A. K. Ramanujan (1929–1993) was born Attipat Krishnaswami Ramanujan in Mysore, India, the second of six children. A Tamil Brahmin of the Sri Vaishnava caste, Ramanujan grew up speaking Tamil, English, Sanskrit, and Kannada. He was educated at Mysore University and the Deccan College in India and at Indiana University, where he received a Ph.D. in linguistics, his thesis later published as a monograph titled A Generative Grammar of Kannada. A poet in English and Kannada, a translator from Kannada and Tamil, as well as a scholar, folklorist, philologist, playwright, and essayist, Ramanujan, as Wendy Doniger once wrote, “blazed a great path through the center of Indological studies. He gave us so many new paradigms that no Indologist can now think about India without thinking through his thoughts.” Ramanujan served on the University of Chicago faculty for thirty-two years and was a professor in the Department of Linguistics and of South Asian Languages and Civilizations.

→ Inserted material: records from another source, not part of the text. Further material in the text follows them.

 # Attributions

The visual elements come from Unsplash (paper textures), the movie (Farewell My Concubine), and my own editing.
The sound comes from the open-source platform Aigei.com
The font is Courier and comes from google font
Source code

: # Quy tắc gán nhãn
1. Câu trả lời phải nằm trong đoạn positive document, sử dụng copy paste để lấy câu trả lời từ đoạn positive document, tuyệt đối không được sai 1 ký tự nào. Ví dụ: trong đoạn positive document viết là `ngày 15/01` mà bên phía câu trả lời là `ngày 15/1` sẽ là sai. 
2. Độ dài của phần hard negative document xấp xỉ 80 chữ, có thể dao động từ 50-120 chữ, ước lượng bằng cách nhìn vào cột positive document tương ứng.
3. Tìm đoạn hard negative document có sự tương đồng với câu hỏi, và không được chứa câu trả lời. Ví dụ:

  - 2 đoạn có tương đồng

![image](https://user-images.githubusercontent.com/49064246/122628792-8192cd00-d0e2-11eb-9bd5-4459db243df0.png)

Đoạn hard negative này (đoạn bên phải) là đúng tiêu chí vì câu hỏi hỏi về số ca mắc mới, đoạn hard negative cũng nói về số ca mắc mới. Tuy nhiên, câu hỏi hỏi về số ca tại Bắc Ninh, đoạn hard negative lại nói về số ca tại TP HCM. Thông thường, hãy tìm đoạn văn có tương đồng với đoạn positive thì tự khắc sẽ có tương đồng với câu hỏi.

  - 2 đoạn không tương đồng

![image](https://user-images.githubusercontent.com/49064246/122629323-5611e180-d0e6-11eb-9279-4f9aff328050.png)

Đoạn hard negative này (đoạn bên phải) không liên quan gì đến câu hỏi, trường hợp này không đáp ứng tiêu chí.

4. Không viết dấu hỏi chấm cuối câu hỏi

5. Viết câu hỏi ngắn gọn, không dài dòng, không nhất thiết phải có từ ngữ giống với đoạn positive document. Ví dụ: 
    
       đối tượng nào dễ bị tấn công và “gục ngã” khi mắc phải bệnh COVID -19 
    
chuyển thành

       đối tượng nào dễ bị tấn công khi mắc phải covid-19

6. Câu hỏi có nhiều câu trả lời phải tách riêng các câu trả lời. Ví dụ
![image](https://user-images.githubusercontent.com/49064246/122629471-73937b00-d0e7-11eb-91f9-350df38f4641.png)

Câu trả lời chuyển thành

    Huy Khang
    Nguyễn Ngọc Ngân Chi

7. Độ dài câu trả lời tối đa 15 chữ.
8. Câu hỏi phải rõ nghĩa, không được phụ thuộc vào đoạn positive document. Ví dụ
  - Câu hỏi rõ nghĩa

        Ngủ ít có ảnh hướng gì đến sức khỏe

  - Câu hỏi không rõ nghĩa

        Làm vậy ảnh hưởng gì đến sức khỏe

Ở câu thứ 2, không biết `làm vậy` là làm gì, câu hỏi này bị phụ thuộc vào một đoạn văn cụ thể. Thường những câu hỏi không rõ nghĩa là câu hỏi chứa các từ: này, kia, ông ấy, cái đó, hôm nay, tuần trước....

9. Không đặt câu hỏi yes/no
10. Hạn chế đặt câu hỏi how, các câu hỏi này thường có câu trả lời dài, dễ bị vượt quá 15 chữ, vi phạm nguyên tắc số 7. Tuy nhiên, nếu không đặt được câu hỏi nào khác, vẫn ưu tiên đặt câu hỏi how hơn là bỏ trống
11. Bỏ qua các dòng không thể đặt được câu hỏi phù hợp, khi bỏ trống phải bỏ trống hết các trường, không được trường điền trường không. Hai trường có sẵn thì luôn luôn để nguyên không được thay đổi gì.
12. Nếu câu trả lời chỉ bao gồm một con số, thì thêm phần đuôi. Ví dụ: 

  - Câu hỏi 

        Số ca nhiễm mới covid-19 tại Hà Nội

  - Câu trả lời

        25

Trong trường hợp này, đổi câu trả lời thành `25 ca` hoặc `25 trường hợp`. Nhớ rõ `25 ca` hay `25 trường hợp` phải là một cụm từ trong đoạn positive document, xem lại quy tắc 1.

His accidental discovery of an anthology of classical Tamil poems in the uncatalogued basement stacks of the university’s Harper Library led to The Interior Landscape. In 1976 the Government of India bestowed the title of Padma Shri, one of its most prestigious civilian awards, upon Ramanujan for his contributions to Indian literature and linguistics, and in 1983 he received a MacArthur Fellowship. A.K. Ramnujan’s many publications include The Collected Poems of A.K. Ramanujan, The Collected Essays of A.K. Ramanujan, Folktales from India, Speaking of Siva, and Nammalvar: Hymns for the Drowning.